Namun, sang ayah sangat gembira karena hatinya hancur saat harus meninggalkan mereka sendirian di hutan.
Tidak lama kemudian, kelaparan besar kembali melanda negeri itu. Anak-anak mendengar ibu mereka berkata kepada ayah mereka di malam hari, "Semuanya sudah habis, kita hanya punya setengah roti, dan itu saja. Anak-anak harus pergi. Kita akan membawa mereka lebih jauh ke dalam hutan agar mereka tidak bisa menemukan jalan pulang lagi. Tidak ada cara lain untuk menyelamatkan diri kita."
Hati sang ayah terasa berat. Dia berpikir, "Lebih baik aku berbagi suapan terakhir dengan anak-anakku."
Namun, sang istri tidak mau mendengarkan apa pun yang dikatakan suaminya. Dia memarahi dan mencelanya. Karena sudah menyerah sekali, akhirnya dia terpaksa menyerah untuk kedua kalinya.
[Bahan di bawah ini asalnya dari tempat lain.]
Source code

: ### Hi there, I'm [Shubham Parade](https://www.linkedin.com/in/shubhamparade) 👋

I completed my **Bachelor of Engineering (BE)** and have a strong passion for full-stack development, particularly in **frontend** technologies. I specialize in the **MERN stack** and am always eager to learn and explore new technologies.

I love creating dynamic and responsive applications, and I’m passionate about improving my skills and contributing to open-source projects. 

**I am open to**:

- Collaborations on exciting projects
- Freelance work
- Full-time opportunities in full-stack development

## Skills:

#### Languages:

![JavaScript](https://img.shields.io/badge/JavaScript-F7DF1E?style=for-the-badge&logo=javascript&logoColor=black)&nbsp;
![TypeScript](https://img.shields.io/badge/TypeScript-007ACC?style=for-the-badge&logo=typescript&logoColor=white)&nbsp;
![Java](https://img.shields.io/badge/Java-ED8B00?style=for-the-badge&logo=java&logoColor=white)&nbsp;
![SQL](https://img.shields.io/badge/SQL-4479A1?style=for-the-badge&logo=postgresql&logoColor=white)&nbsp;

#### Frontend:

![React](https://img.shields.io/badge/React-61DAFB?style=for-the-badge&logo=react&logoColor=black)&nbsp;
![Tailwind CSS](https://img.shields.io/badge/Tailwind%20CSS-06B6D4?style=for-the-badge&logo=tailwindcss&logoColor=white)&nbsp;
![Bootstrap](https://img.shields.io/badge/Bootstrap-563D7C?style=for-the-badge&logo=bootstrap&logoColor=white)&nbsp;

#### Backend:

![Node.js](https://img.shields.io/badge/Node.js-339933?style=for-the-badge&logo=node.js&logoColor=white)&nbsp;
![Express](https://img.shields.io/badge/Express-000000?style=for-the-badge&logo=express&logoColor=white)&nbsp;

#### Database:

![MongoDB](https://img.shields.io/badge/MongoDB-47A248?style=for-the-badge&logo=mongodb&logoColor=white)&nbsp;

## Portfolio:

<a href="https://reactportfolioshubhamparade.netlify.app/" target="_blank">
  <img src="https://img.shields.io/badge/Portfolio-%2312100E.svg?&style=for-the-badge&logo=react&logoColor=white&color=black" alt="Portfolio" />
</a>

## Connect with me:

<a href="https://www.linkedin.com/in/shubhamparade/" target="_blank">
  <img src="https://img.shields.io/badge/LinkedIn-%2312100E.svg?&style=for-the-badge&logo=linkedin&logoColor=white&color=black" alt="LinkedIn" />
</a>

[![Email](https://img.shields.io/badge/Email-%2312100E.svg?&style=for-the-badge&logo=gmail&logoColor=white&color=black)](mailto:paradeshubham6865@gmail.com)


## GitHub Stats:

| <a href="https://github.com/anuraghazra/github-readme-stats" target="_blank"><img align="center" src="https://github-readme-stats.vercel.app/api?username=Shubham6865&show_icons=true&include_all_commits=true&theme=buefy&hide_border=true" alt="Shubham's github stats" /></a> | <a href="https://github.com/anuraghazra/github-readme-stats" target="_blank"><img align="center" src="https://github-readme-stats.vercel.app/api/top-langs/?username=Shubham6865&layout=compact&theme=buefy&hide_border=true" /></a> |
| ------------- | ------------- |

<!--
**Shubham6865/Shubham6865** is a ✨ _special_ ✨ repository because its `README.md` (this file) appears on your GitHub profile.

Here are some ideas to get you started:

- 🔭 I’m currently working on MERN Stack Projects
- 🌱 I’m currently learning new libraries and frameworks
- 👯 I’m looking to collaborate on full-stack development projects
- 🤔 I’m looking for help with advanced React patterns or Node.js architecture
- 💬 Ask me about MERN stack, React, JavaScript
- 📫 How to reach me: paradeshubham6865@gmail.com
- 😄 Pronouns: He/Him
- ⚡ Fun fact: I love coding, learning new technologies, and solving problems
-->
Anak-anak itu masih terjaga dan mendengar percakapan itu. Ketika orang tua mereka tertidur, Hansel bangun lagi dan ingin keluar untuk mengambil batu-batu kecil seperti sebelumnya. Tapi sang istri telah mengunci pintu, sehingga Hansel tidak bisa keluar.
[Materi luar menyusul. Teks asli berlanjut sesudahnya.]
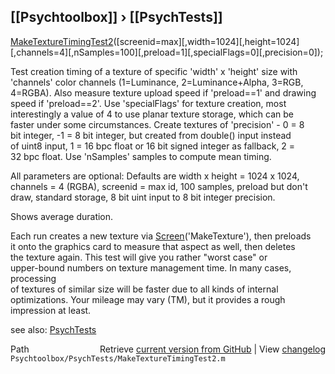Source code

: ## [[Psychtoolbox]] &#8250; [[PsychTests]]

[MakeTextureTimingTest2](MakeTextureTimingTest2)([screenid=max][,width=1024][,height=1024][,channels=4][,nSamples=100][,preload=1][,specialFlags=0][,precision=0]);  
  
Test creation timing of a texture of specific 'width' x 'height' size with  
'channels' color channels (1=Luminance, 2=Luminance+Alpha, 3=RGB,  
4=RGBA). Also measure texture upload speed if 'preload==1' and drawing  
speed if 'preload==2'. Use 'specialFlags' for texture creation, most  
interestingly a value of 4 to use planar texture storage, which can be  
faster under some circumstances. Create textures of 'precision' - 0 = 8  
bit integer, -1 = 8 bit integer, but created from double() input instead  
of uint8 input, 1 = 16 bpc float or 16 bit signed integer as fallback, 2 =  
32 bpc float. Use 'nSamples' samples to compute mean timing.  
  
All parameters are optional: Defaults are width x height = 1024 x 1024,  
channels = 4 (RGBA), screenid = max id, 100 samples, preload but don't  
draw, standard storage, 8 bit uint input to 8 bit integer precision.  
  
Shows average duration.  
  
Each run creates a new texture via [Screen](Screen)('MakeTexture'), then preloads  
it onto the graphics card to measure that aspect as well, then deletes  
the texture again. This test will give you rather "worst case" or  
upper-bound numbers on texture management time. In many cases, processing  
of textures of similar size will be faster due to all kinds of internal  
optimizations. Your mileage may vary (TM), but it provides a rough  
impression at least.  
  
see also: [PsychTests](PsychTests)  




<div class="code_header" style="text-align:right;">
  <span style="float:left;">Path&nbsp;&nbsp;</span> <span class="counter">Retrieve <a href=
  "https://raw.github.com/Psychtoolbox-3/Psychtoolbox-3/beta/Psychtoolbox/PsychTests/MakeTextureTimingTest2.m">current version from GitHub</a> | View <a href=
  "https://github.com/Psychtoolbox-3/Psychtoolbox-3/commits/beta/Psychtoolbox/PsychTests/MakeTextureTimingTest2.m">changelog</a></span>
</div>
<div class="code">
  <code>Psychtoolbox/PsychTests/MakeTextureTimingTest2.m</code>
</div>

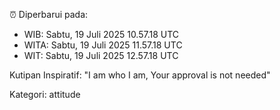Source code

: ⏰ Diperbarui pada:
- WIB: Sabtu, 19 Juli 2025 10.57.18 UTC
- WITA: Sabtu, 19 Juli 2025 11.57.18 UTC
- WIT: Sabtu, 19 Juli 2025 12.57.18 UTC

Kutipan Inspiratif:
"I am who I am, Your approval is not needed"


Kategori: attitude

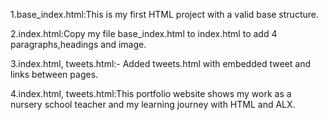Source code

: 
1.base_index.html:This is my first HTML project with a valid base structure.

2.index.html:Copy my file base_index.html to index.html to add 4 paragraphs,headings and image.

3.index.html, tweets.html:- Added tweets.html with embedded tweet and links between pages.

4.index.html, tweets.html:This portfolio website shows my work as a nursery school teacher and my learning journey with HTML and ALX.

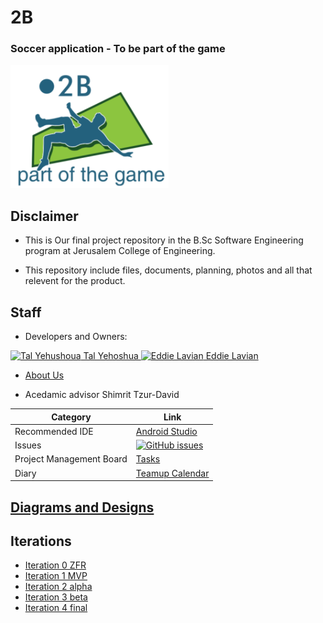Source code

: # 2B

### Soccer application - To be part of the game

![github project settings](https://github.com/EddieLavian/FinalProject-2B/blob/master/Logo8.PNG)


## Disclaimer

* This is Our final project repository in the B.Sc Software Engineering program at Jerusalem College of Engineering.

* This repository include files, documents, planning, photos and all that relevent for the product.

## Staff
* Developers and Owners:

<a href="https://github.com/TalYehoshua">
<img src="https://avatars0.githubusercontent.com/u/26079767?v=3&s=460" alt="Tal Yehushoua" width="100" height="100">
Tal Yehoshua
</a>


<a href="https://github.com/EddieLavian"> 
<img src="https://avatars3.githubusercontent.com/u/26080528?v=3&s=460" alt="Eddie Lavian" width="100" height="100">
Eddie Lavian
</a>


* <a href="https://github.com/EddieLavian/FinalProject-2B/wiki/About-Us"> About Us </a>


* Acedamic advisor Shimrit Tzur-David
  
 |Category|Link|
|---|---|
| Recommended IDE | [Android Studio](https://developer.android.com/studio/index.html) |
| Issues | [![GitHub issues](https://img.shields.io/github/issues/jce-il/project-template.svg?style=flat)](https://github.com/EddieLavian/FinalProject-2B/issues) |
| Project Management Board| [Tasks](https://github.com/EddieLavian/FinalProject-2B/projects) |
| Diary |  [Teamup Calendar](https://teamup.com/ksr245rqo4i7dqs464) |


## [Diagrams and Designs](https://github.com/EddieLavian/FinalProject-2B/wiki)

## Iterations

* [Iteration 0 ZFR](https://github.com/EddieLavian/FinalProject-2B/wiki/Iteration-0-ZFR)
* [Iteration 1 MVP](https://github.com/EddieLavian/FinalProject-2B/wiki/Iteration-1-MVP)
* [Iteration 2 alpha](https://github.com/EddieLavian/FinalProject-2B/wiki/Iteration-2-ALPHA)
* [Iteration 3 beta](https://github.com/EddieLavian/FinalProject-2B/wiki/Iteration-3-BETA)
* [Iteration 4 final](https://github.com/EddieLavian/FinalProject-2B/wiki/Iteration-4-FINAL)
Meski begitu, dia menenangkan adiknya dan berkata, "Jangan menangis, Gretel. Tidurlah dengan tenang, Tuhan yang baik akan menolong kita."
Pagi-pagi sekali, sang istri datang dan membawa anak-anak keluar dari tempat tidur mereka. Mereka diberi sepotong roti, tapi potongannya lebih kecil dari sebelumnya. Dalam perjalanan ke hutan, Hansel menghancurkan rotinya di sakunya dan sering berhenti untuk melemparkan remah-remah ke tanah.
"Hansel, mengapa kamu berhenti dan melihat ke belakang?" tanya sang ayah. "Ayo, jalan terus."
"Aku sedang melihat burung merpati kecilku yang duduk di atap. Dia ingin mengucapkan selamat tinggal padaku," jawab Hansel.
"Bodoh," kata sang istri. "Itu bukan burung merpatimu, itu matahari pagi yang bersinar di cerobong asap."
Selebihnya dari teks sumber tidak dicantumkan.